Le mouvement est là. Fusion des régions, naissance de l’Aura, comme Auvergne Rhône-Alpes. Médiatique dès lorsque Wauquiez est sur le devant de l’image, il l’est moins lorsque l’on quitte le devant de la scène. Et pourtant. Le département du Puy-de-Dôme comptait quarante-quatre intercommunalités en 2015, plus que quatorze en 2018 dont la métropole de Clermont-Ferrand. Le mouvement est bien sûr général. La métropole de Grenoble compte quarante-neuf communes dont celle de Quaix-en-Chartreuse avec ses 950 habitants et la ville de Grenoble qui en dénombre 164 000. C’est aussi à l’échelon communal que la fusion est à l’œuvre. Au 1er janvier 2017, la commune d’Annecy est passée de 54 000 à 122 000 habitants : six communes ont donné naissance à une nouvelle cité lacustre.

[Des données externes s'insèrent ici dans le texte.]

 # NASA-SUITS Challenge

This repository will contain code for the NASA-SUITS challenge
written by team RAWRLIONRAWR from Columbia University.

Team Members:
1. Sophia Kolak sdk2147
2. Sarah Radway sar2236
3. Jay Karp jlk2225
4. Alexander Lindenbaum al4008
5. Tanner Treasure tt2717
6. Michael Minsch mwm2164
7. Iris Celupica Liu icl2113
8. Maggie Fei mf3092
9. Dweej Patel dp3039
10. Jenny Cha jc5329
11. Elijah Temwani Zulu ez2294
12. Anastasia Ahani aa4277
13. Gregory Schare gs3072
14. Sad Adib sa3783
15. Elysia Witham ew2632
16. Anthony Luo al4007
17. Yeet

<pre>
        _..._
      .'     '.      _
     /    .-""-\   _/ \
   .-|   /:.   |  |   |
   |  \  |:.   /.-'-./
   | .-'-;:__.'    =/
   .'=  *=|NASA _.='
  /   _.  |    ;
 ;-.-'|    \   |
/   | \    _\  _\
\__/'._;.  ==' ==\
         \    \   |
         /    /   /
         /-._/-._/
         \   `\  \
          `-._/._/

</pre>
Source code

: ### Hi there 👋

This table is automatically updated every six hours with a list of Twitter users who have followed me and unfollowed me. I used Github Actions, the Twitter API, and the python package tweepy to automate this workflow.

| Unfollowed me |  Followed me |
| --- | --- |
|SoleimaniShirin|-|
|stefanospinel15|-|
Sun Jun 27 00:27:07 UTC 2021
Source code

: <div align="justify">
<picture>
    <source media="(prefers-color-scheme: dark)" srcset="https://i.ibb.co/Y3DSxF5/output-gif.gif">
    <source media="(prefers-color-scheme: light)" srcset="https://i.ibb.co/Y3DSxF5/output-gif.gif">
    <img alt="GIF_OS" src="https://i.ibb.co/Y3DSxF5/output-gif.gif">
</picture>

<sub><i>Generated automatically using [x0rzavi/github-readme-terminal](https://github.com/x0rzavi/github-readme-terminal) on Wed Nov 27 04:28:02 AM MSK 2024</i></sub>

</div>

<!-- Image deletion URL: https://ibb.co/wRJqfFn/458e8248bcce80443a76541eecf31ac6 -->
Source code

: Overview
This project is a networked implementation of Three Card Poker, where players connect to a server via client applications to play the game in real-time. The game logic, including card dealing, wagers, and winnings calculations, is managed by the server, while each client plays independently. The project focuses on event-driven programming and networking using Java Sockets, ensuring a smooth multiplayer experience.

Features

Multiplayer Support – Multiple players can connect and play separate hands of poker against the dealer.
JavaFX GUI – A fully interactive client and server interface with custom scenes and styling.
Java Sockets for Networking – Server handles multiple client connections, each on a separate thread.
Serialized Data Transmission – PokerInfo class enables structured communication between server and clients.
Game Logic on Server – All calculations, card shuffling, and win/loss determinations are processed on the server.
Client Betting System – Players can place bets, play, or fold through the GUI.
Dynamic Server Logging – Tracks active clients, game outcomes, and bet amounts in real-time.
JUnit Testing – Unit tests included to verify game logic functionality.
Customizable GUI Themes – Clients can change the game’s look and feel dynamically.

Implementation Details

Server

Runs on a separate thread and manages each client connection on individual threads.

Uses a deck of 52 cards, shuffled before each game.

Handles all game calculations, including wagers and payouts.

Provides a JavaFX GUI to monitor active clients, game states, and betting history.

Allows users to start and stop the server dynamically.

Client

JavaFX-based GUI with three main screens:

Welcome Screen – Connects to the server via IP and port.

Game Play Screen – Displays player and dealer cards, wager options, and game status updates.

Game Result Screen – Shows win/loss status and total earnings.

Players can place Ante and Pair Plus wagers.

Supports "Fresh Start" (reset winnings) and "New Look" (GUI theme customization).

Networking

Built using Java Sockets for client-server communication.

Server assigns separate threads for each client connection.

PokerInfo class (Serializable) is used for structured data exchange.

Mouvement de centralisation qui n’est pas sans conséquence pour le lien entre les citoyens et le pouvoir local. Reprenons l’exemple d’Annecy. Avant la fusion, il y avait deux cent deux élus dans les six communes. A l’issue des prochaines élections municipales, en 2020, le conseil municipal d’Annecy en comportera cinquante-neuf.
L’essence, la garderie…
« Il y a des conséquences pour les citoyens et leur capacité à intervenir dans les affaires de la cité, note Eric Hours, co secrétaire général avec Malika Belkaï de la région CGT fonction publique territoriale, mais aussi pour les agents ». Là encore, une illustration qui parle d’elle-même. C’est en Ardèche. Une employée de mairie emmenait ses enfants à pied à l’école et travaillait quelques dizaines de mètres plus loin au service de la commune. Transferts de compétences à la communauté de communes, transferts de personnels : elle travaille aujourd’hui à 25 kilomètres de son domicile. Garderies, essence, dégradation des conditions de travail… un préjudice qui n’est aucunement pris en compte.
En se réunissant au niveau régional, la CGT des agents de la fonction publique territoriale a voulu aborder l’ensemble des cas de figure. « La recentralisation va très vite, souligne Malika Belkaï, et notre volonté est de ne laisser personne au bord de la route, d’associer tous les syndiqués à notre activité, qu’ils travaillent à Aurillac, Thonon ou dans une grande métropole ».
Maison des services publics : un ordinateur…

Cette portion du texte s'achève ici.